SQL SELECT statement - short summary

 

Function	Example
select from	select * from customer select c_no, sname from customer
distinct	select distinct c_no from invoice
order by	select * from customer order by sname select * from customer order by city, balance desc
where	select * from customer where city = ‘London’ and balance <= cred_lim
between	select * from invoice where inv_date between #10-dec-99# and #14-1-00#
like	select * from customer where sname like ‘Dz*’
in	select * from customer where city in (‘London’, ‘Leeds’)
avg,count,max, min,sum,var, stddev	select sum(balance) from customer select count(*) from customer select sum(balance) as TotalBalance from customer select sum(balance), max(cred_lim) from customer
group by	select city, sum(balance) from customer group by city select city, max(balance) as [Highest balance for this city] from customer group by city
having	select city, sum(balance) group by city having sum(balance) > 500
top	select top 2 * from customer order by balance desc select top 1 city, sum(balance) from customer group by city order by sum(balance) desc select top 20 percent * from customer order by balance desc
inner join	select a.c_no, sname, inv_no, amount from customer as a inner join invoice as b on a.c_no = b.c_no where city = ‘London’ and balance > 100
left join	select a.c_no, sname, inv_no, amount from customer as a left join invoice as b on a.c_no = b.c_no where city = ‘London’ and balance > 100
subquery	select * from customer where city = (select city from customer where sname = ‘Sallaway’) select * from customer where c_no not in (select c_no from invoice)

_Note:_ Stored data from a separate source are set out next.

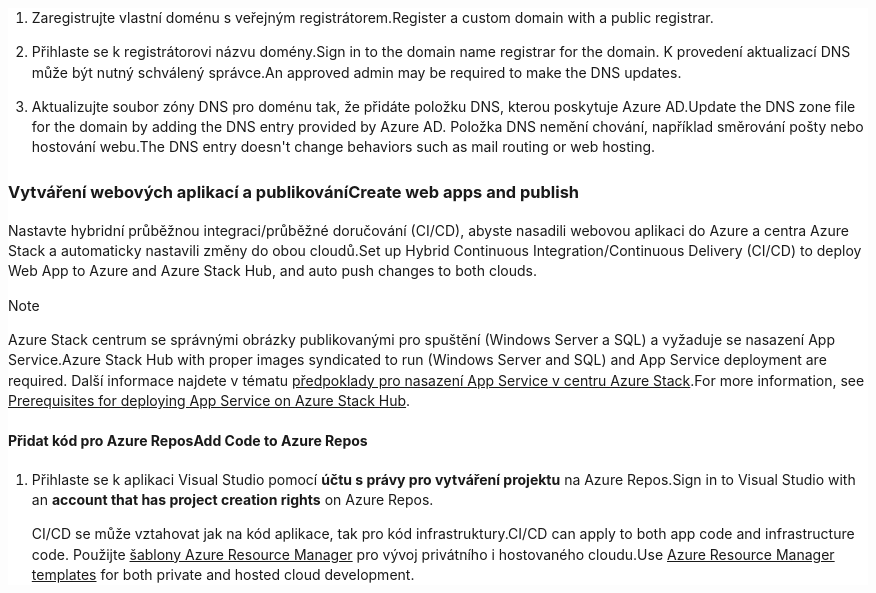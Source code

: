1. <span data-ttu-id="b2d93-166">Zaregistrujte vlastní doménu s veřejným registrátorem.</span><span class="sxs-lookup"><span data-stu-id="b2d93-166">Register a custom domain with a public registrar.</span></span>

2. <span data-ttu-id="b2d93-167">Přihlaste se k registrátorovi názvu domény.</span><span class="sxs-lookup"><span data-stu-id="b2d93-167">Sign in to the domain name registrar for the domain.</span></span> <span data-ttu-id="b2d93-168">K provedení aktualizací DNS může být nutný schválený správce.</span><span class="sxs-lookup"><span data-stu-id="b2d93-168">An approved admin may be required to make the DNS updates.</span></span>

3. <span data-ttu-id="b2d93-169">Aktualizujte soubor zóny DNS pro doménu tak, že přidáte položku DNS, kterou poskytuje Azure AD.</span><span class="sxs-lookup"><span data-stu-id="b2d93-169">Update the DNS zone file for the domain by adding the DNS entry provided by Azure AD.</span></span> <span data-ttu-id="b2d93-170">Položka DNS nemění chování, například směrování pošty nebo hostování webu.</span><span class="sxs-lookup"><span data-stu-id="b2d93-170">The DNS entry doesn't change behaviors such as mail routing or web hosting.</span></span>

### <a name="create-web-apps-and-publish"></a><span data-ttu-id="b2d93-171">Vytváření webových aplikací a publikování</span><span class="sxs-lookup"><span data-stu-id="b2d93-171">Create web apps and publish</span></span>

<span data-ttu-id="b2d93-172">Nastavte hybridní průběžnou integraci/průběžné doručování (CI/CD), abyste nasadili webovou aplikaci do Azure a centra Azure Stack a automaticky nastavili změny do obou cloudů.</span><span class="sxs-lookup"><span data-stu-id="b2d93-172">Set up Hybrid Continuous Integration/Continuous Delivery (CI/CD) to deploy Web App to Azure and Azure Stack Hub, and auto push changes to both clouds.</span></span>

> [!Note]  
> <span data-ttu-id="b2d93-173">Azure Stack centrum se správnými obrázky publikovanými pro spuštění (Windows Server a SQL) a vyžaduje se nasazení App Service.</span><span class="sxs-lookup"><span data-stu-id="b2d93-173">Azure Stack Hub with proper images syndicated to run (Windows Server and SQL) and App Service deployment are required.</span></span> <span data-ttu-id="b2d93-174">Další informace najdete v tématu [předpoklady pro nasazení App Service v centru Azure Stack](/azure-stack/operator/azure-stack-app-service-before-you-get-started).</span><span class="sxs-lookup"><span data-stu-id="b2d93-174">For more information, see [Prerequisites for deploying App Service on Azure Stack Hub](/azure-stack/operator/azure-stack-app-service-before-you-get-started).</span></span>

#### <a name="add-code-to-azure-repos"></a><span data-ttu-id="b2d93-175">Přidat kód pro Azure Repos</span><span class="sxs-lookup"><span data-stu-id="b2d93-175">Add Code to Azure Repos</span></span>

1. <span data-ttu-id="b2d93-176">Přihlaste se k aplikaci Visual Studio pomocí **účtu s právy pro vytváření projektu** na Azure Repos.</span><span class="sxs-lookup"><span data-stu-id="b2d93-176">Sign in to Visual Studio with an **account that has project creation rights** on Azure Repos.</span></span>

    <span data-ttu-id="b2d93-177">CI/CD se může vztahovat jak na kód aplikace, tak pro kód infrastruktury.</span><span class="sxs-lookup"><span data-stu-id="b2d93-177">CI/CD can apply to both app code and infrastructure code.</span></span> <span data-ttu-id="b2d93-178">Použijte [šablony Azure Resource Manager](https://azure.microsoft.com/resources/templates/) pro vývoj privátního i hostovaného cloudu.</span><span class="sxs-lookup"><span data-stu-id="b2d93-178">Use [Azure Resource Manager templates](https://azure.microsoft.com/resources/templates/) for both private and hosted cloud development.</span></span>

any, all	select * from employee where salary < any (select salary from employee) select * from employee where salary >= all (select salary from employee)
exists, not exists	select * from customer where not exists (select * from invoice where customer.c_no = invoice.c_no)
union	select * from violinplayers union select * from pianoplayers
from a query	select * from query1 where city = ‘London’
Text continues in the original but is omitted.